An assessment of the vestibulo-ocular reflex (VOR) in persons with Down syndrome

Down syndrome (DS), the most common genetically defined cause of intellectual disability, is the phenotypic consequence of a supernumerary chromosome 21. Persons with DS commonly display deficits in visuomotor integration, motor coordination, and balance. Despite the key roles of the optokinetic and vestibular systems in these submodalities of motor function, a systematic investigation into the optokinetic nystagmus (OKN) and vestibulo-ocular reflex (VOR) in persons with DS was lacking in the literature. Accordingly, this study generated quantitative data on oculomotor function in persons with DS under vestibular stimulation (an accompanying work describes results on the analysis of optokinetic function in the same cohort of participants).
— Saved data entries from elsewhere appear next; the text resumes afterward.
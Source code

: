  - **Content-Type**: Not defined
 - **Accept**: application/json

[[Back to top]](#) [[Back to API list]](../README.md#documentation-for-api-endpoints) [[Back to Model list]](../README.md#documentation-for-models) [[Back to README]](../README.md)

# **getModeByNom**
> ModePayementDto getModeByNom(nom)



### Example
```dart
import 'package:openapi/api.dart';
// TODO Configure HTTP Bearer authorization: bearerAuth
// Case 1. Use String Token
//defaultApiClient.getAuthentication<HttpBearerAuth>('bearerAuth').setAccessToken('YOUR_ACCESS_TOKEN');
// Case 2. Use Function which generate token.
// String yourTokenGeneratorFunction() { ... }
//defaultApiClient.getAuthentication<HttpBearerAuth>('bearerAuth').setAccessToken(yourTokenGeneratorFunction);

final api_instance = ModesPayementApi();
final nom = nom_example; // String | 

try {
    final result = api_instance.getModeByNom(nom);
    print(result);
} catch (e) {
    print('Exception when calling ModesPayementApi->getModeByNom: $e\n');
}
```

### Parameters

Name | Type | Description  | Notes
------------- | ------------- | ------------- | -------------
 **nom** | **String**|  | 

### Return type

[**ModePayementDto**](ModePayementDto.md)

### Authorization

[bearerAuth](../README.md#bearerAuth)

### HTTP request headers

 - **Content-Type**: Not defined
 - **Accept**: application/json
Experiments involved 32 participants with DS (14–36 years old, equally divided by gender) and 32 chronological age- and gender-matched typically developing controls. Eye movements were recorded by binocular video-oculography, and a servo-controlled rotary chair produced vestibular stimulation. Participants were assessed for VOR during step, ramp, and sinusoidal stimulations; inhibition of the VOR by visual target fixation; and VOR adaptation to conflicting visual input. Individuals with DS displayed small alterations in the VOR gain and dynamics compared to controls. In contrast, the number of VOR nystagmus beats and the ability to inhibit the VOR by visual target fixation were markedly and robustly smaller in persons with DS. Significantly increased VOR adaptation was observed in men with DS. These findings may have implications to the understanding of the neurological basis of the motor dysfunction that affects performance in many practical tasks persons with DS encounter in their everyday lives.     

Altered immune parameters correlate with infection-related hospitalizations in children with Down syndrome

In addition to previously studied immunological variables, the relative expression of IFNGR2, IFNAR1, CD18, and CD275 (all encoded in chromosome 21) on circulating leucocytes and multifunctional T cells (evaluated by an intracellular cytokine/proliferation assay) were compared between children with Down syndrome (DS) and healthy controls (HC). As previously reported, numbers of lymphocytes, CD4⁺ T cells, Treg cells, B cells, and levels of serum IgM were decreased, and levels of IgG and IgA were increased in children with DS. Moreover, the relative expression of CD18 on T and B cells (previously and not previously reported, respectively) were elevated in DS children (p ⩽ 0.01). Age and numbers of B and Treg cells moderately correlated with retrospectively identified infection related hospitalizations (rho: 0.300–0.460, p ⩽ 0.003). Age and the numbers of Treg cells also correlated with prospectively identified infection related hospitalizations. Future studies are necessary to clarify the role of these parameters in the immunity of DS patients.